I get credentials using code
static string[] Scopes = { "https://www.googleapis.com/auth/userinfo.email" };
private static UserCredential GenerateCredential()
{
UserCredential credential;
using (var stream = new FileStream("credentials.json", FileMode.Open, FileAccess.Read))
{
// The file token.json stores the user's access and refresh tokens, and is created
// automatically when the authorization flow completes for the first time.
string credPath = "token.json";
credential = GoogleWebAuthorizationBroker.AuthorizeAsync(
GoogleClientSecrets.Load(stream).Secrets,
Scopes,
"user",
CancellationToken.None,
new FileDataStore(credPath, true)).Result;
Console.WriteLine("Credential file saved to: " + credPath);
}
return credential;
}
How to get email from this credential? I've tried code
private string GetEmailFromCredentials(UserCredential credential)
{
var plusService = new PlusService(new BaseClientService.Initializer()
{
HttpClientInitializer = credential,
ApplicationName = "My Application",
});
var me = plusService.People.Get("me").Execute();
var useremail = me.Emails.FirstOrDefault().Value;
return useremail;
}
but it looks like that People.Get("me") is not possibe anymore. I'm getting error "Google.Apis.Requests.RequestError
Legacy People API has not been used in project 618254727025 before or it is disabled"

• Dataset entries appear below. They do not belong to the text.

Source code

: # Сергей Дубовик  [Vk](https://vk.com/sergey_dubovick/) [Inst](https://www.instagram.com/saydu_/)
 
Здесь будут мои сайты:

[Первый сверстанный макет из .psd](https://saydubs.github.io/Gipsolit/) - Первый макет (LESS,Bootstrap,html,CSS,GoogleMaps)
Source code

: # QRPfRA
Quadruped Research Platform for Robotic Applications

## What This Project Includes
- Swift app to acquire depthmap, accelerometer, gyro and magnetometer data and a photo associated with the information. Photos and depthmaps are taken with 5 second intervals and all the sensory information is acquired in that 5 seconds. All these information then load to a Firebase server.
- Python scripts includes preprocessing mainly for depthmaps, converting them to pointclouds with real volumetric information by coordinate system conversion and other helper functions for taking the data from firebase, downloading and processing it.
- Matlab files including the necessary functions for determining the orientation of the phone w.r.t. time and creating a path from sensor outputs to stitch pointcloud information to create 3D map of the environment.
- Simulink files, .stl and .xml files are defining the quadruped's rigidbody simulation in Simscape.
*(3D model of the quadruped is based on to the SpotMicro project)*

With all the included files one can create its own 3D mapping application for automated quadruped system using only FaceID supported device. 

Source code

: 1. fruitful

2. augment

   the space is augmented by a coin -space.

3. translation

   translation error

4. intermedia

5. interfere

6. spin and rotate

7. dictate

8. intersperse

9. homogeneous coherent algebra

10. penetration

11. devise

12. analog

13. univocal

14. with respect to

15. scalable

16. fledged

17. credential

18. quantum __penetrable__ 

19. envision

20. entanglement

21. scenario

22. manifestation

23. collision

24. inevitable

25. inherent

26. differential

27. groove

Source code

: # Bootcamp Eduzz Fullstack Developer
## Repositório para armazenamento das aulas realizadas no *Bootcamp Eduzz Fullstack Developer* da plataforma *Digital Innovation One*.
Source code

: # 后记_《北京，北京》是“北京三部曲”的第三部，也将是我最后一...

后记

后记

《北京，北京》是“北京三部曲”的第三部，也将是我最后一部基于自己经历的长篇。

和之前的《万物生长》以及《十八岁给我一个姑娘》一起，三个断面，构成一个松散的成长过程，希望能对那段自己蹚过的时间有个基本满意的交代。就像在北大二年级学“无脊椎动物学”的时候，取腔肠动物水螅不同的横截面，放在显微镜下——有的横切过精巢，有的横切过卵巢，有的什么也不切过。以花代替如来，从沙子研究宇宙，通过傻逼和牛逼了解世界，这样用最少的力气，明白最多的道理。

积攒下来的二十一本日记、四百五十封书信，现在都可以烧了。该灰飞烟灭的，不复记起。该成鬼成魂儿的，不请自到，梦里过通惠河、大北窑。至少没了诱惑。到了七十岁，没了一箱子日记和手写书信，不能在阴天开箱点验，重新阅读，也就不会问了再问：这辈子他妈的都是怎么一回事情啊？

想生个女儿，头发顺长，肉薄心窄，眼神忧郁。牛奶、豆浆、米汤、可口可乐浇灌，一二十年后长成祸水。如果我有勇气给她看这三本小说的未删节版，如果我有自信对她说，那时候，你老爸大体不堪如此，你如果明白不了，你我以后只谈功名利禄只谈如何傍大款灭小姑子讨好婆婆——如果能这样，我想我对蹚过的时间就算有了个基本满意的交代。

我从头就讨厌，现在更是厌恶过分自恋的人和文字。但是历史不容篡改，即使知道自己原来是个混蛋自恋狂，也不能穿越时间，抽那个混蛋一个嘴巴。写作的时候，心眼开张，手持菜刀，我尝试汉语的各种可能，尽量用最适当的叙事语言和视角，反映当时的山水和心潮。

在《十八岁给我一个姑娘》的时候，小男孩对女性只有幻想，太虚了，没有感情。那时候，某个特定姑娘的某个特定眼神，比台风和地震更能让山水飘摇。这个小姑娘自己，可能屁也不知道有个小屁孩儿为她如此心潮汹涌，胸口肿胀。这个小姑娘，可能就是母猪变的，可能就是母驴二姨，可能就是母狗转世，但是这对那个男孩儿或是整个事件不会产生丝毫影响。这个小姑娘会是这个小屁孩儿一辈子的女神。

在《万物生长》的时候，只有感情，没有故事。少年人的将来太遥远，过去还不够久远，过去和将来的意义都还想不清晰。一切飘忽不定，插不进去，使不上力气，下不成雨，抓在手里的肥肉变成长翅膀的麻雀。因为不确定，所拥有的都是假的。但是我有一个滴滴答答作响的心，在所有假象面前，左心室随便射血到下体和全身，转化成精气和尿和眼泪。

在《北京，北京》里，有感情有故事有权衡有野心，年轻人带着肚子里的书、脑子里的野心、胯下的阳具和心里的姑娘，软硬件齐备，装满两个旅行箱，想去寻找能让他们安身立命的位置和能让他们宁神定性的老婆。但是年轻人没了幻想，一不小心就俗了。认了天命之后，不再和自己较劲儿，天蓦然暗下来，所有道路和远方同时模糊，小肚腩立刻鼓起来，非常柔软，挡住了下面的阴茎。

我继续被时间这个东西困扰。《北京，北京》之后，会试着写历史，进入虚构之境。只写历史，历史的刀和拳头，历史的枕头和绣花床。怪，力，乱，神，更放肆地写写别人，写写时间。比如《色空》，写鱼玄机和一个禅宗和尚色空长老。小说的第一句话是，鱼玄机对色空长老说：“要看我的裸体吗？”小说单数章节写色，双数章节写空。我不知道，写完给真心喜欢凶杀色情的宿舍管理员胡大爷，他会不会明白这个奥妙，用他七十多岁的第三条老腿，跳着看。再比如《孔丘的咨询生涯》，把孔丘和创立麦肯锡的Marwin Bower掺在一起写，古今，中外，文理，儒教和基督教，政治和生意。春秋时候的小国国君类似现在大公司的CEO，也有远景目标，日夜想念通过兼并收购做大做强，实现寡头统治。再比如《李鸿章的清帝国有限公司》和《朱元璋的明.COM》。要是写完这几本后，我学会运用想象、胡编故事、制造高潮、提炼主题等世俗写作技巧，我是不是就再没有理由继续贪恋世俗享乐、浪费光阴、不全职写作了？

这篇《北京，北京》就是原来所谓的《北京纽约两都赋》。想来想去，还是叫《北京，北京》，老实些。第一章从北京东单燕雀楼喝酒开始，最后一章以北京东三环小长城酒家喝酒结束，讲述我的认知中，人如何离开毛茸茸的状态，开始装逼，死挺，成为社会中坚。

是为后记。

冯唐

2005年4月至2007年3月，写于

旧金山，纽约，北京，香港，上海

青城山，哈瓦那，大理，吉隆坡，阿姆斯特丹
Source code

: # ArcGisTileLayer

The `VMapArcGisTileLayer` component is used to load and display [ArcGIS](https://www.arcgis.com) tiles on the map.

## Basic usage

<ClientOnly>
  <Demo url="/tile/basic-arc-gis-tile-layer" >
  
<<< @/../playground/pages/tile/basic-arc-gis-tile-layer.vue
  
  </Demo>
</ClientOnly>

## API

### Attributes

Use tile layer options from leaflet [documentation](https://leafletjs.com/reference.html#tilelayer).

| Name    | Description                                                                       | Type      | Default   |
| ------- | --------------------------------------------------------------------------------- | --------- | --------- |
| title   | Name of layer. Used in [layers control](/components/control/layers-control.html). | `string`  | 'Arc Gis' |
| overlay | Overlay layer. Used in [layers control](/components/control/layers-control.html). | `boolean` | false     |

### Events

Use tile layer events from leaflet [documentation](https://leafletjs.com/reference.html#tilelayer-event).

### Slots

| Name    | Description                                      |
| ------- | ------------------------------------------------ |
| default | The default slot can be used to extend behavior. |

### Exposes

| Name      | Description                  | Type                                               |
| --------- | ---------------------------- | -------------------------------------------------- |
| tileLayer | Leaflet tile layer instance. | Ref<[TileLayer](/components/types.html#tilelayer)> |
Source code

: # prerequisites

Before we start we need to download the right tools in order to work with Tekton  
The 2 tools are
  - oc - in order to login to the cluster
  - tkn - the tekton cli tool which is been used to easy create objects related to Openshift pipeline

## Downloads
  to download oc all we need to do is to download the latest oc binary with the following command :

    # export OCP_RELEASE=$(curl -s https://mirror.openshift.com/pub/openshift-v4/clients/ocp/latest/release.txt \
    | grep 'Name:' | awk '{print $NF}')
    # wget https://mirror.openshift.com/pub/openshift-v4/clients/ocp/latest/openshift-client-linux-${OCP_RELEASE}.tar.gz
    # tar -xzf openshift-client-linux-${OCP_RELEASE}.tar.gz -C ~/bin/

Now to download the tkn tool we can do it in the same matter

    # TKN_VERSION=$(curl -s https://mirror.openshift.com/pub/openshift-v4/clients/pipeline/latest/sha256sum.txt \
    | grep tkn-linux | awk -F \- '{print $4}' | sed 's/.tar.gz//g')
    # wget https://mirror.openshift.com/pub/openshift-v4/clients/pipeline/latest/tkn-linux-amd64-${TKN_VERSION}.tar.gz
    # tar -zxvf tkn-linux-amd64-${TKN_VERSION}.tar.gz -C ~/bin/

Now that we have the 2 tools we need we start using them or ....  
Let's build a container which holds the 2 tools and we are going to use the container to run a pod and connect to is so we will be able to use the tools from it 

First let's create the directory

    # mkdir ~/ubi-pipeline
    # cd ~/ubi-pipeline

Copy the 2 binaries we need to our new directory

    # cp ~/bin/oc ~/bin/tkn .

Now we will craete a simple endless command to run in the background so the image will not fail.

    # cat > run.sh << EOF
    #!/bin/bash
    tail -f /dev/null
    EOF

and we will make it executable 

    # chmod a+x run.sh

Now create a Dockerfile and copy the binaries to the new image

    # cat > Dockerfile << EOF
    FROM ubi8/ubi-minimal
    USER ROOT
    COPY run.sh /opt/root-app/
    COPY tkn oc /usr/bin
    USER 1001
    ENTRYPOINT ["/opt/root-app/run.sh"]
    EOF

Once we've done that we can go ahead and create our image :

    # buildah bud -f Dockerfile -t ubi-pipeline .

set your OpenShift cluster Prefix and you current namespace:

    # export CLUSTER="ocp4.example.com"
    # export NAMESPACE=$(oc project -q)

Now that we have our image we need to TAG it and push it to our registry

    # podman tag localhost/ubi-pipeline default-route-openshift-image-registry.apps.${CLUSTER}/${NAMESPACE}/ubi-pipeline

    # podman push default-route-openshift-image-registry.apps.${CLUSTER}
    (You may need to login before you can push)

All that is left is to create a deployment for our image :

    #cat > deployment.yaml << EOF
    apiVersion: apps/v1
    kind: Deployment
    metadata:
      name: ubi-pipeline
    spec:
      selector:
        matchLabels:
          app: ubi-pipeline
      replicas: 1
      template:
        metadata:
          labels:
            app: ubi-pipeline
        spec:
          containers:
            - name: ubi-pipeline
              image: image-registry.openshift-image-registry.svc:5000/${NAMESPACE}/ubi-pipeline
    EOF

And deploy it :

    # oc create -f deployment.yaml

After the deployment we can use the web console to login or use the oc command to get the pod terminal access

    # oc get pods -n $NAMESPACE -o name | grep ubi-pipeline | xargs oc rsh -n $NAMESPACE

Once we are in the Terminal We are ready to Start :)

solution is to get access token and try https://www.googleapis.com/oauth2/v2/userinfo?access_token=
In your scopes variable. Try and just use the value "email" not the
full https address. Scope keywords in the web link are separated by spaces. Here is a way that I do this to obtain the scopes: profile email openid.
To test this approach, you can manually paste the below weblink into a browser after obtaining the access code:
https://www.googleapis.com/oauth2/v2/userinfo?access_token=[PASTE ACCESS CODE HERE]&[PASTE VALUE FROM THE BELOW VARIABLE authorizationRequest HERE]
fyi: I was ammending the demonstration code available: https://github.com/googlesamples/oauth-apps-for-windows.
// Creates the OAuth 2.0 authorization request.
string authorizationRequest = string.Format("{0}?response_type=code&scope=openid%20profile%20email&redirect_uri={1}&client_id={2}&state={3}&code_challenge={4}&code_challenge_method={5}",
authorizationEndpoint,
System.Uri.EscapeDataString(redirectURI),
clientID,
state,
code_challenge,
code_challenge_method);
You can use the users.getprofile it will return the email address of the user who is currently authenticated.
request
var service = new GmailService(new BaseClientService.Initializer()
{
HttpClientInitializer = credential,
ApplicationName = "My Application",
});
var user = service.Users.GetProfile("me").Execute;
response
{
"emailAddress": "xxxx1#gmail.com",
"messagesTotal": 8394,
"threadsTotal": 1494,
"historyId": "605503"
}
People me
The correct usage of people.get is "people/me"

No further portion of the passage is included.